Der Augmentationsindex ist ein weiterer Parameter, der aus der Pulswellenanalyse gewonnen wird. Er beschreibt den Anteil der reflektierten Druckwellen am systolischen Blutdruck und liefert Hinweise auf die Gefäßsteifigkeit und Gefäßfunktion.

Knöchel-Arm-Index (ABI)

Der Knöchel-Arm-Index vergleicht den Blutdruck am Knöchel mit dem am Arm und kann Hinweise auf eine periphere arterielle Verschlusskrankheit und veränderte Gefäßeigenschaften geben.

Bildgebende Verfahren

Ultraschall (Sonografie), CT und MRT können strukturelle Veränderungen der Gefäßwände sichtbar machen und ergänzende Informationen liefern.

Behandlung und Prävention

Da Gefäßsteifigkeit multifaktoriell bedingt ist, umfasst die Behandlung sowohl lebensstilbezogene Maßnahmen als auch medikamentöse Therapien:

Lebensstiländerungen

  • Regelmäßige körperliche Aktivität: Ausdauertraining (z.B. Joggen, Schwimmen, Radfahren) ist nachweislich in der Lage, die arterielle Steifigkeit zu reduzieren und die Gefäßelastizität zu verbessern.
  • Gesunde Ernährung: Eine mediterrane Ernährung reich an Obst, Gemüse, Vollkornprodukten, Fisch und Olivenöl wirkt sich positiv auf die Gefäßgesundheit aus.
  • Rauchstopp: Der Verzicht auf Tabak gehört zu den wirksamsten Maßnahmen zur Verbesserung der Gefäßgesundheit.
  • Gewichtsnormalisierung: Die Reduktion von Übergewicht senkt die Belastung des Herz-Kreislauf-Systems.
  • Stressreduktion: Chronischer Stress erhöht den Blutdruck und fördert Entzündungsprozesse, daher sind Entspannungsverfahren wie Yoga oder Meditation hilfreich.

Medikamentöse Therapie

  • ACE-Hemmer und AT1-Blocker (Sartane): Diese Blutdruckmedikamente haben nachgewiesene gefäßprotektive Effekte und können die Gefäßsteifigkeit reduzieren.
  • Kalziumantagonisten: Ebenfalls wirksam bei der Senkung der arteriellen Steifigkeit.
  • Statine: Cholesterinsenker, die neben ihrer lipidsenkenden Wirkung auch antientzündliche und gefäßschützende Eigenschaften besitzen.
  • Optimale Einstellung von Diabetes und Bluthochdruck: Eine konsequente Behandlung dieser Grunderkrankungen verlangsamt das Fortschreiten der Gefäßsteifigkeit erheblich.

Quellen

  1. Laurent S et al. - Expert consensus document on arterial stiffness: methodological issues and clinical applications.
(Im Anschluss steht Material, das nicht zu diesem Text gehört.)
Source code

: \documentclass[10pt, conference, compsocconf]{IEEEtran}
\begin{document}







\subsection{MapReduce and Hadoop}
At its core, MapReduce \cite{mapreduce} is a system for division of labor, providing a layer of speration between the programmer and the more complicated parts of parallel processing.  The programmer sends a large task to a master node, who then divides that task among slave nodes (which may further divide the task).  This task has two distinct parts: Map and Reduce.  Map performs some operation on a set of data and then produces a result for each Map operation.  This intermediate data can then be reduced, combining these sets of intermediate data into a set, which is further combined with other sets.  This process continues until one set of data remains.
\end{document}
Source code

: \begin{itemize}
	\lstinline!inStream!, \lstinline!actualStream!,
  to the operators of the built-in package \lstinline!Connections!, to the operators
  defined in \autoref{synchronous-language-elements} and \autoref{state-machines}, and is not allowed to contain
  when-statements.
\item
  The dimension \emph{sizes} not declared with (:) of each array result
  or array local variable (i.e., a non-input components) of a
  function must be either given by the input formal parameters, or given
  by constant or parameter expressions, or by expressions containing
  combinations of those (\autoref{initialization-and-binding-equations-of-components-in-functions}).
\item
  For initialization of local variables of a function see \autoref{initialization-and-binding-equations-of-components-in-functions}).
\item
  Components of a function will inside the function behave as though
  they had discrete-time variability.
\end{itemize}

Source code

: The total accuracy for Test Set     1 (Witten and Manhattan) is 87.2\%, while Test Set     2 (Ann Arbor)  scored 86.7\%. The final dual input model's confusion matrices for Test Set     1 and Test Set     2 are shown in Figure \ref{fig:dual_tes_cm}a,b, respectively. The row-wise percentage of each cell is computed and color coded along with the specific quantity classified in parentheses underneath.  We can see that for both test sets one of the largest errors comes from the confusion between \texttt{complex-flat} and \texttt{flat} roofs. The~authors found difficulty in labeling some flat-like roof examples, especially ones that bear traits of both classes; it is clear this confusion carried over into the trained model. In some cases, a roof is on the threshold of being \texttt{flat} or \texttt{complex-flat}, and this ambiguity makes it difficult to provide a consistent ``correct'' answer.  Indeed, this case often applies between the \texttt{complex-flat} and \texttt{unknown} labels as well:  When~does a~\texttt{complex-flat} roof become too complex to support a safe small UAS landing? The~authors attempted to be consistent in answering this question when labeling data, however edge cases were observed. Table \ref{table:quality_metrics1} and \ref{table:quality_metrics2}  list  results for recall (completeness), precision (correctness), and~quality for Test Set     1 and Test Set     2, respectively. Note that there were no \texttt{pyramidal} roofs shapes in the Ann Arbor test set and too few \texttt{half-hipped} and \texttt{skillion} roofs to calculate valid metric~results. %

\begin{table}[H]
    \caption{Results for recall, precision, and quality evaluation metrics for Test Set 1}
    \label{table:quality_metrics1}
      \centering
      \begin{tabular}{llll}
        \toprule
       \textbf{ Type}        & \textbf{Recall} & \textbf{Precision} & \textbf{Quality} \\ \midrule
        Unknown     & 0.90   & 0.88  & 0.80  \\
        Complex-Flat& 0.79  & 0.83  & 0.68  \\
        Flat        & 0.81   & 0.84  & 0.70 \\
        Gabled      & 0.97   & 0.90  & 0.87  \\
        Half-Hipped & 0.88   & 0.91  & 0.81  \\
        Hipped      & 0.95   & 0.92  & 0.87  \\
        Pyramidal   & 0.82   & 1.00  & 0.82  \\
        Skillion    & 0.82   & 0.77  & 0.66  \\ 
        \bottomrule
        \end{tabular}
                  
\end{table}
European Heart Journal, 2006; 27(21): 2588-2605.
  2. Vlachopoulos C, Aznaouridis K, Stefanadis C - Prediction of cardiovascular events and all-cause mortality with arterial stiffness: a systematic review and meta-analysis. Journal of the American College of Cardiology, 2010; 55(13): 1318-1327.
  3. World Health Organization (WHO) - Global action plan for the prevention and control of noncommunicable diseases 2013-2020. WHO Press, Genf, 2013.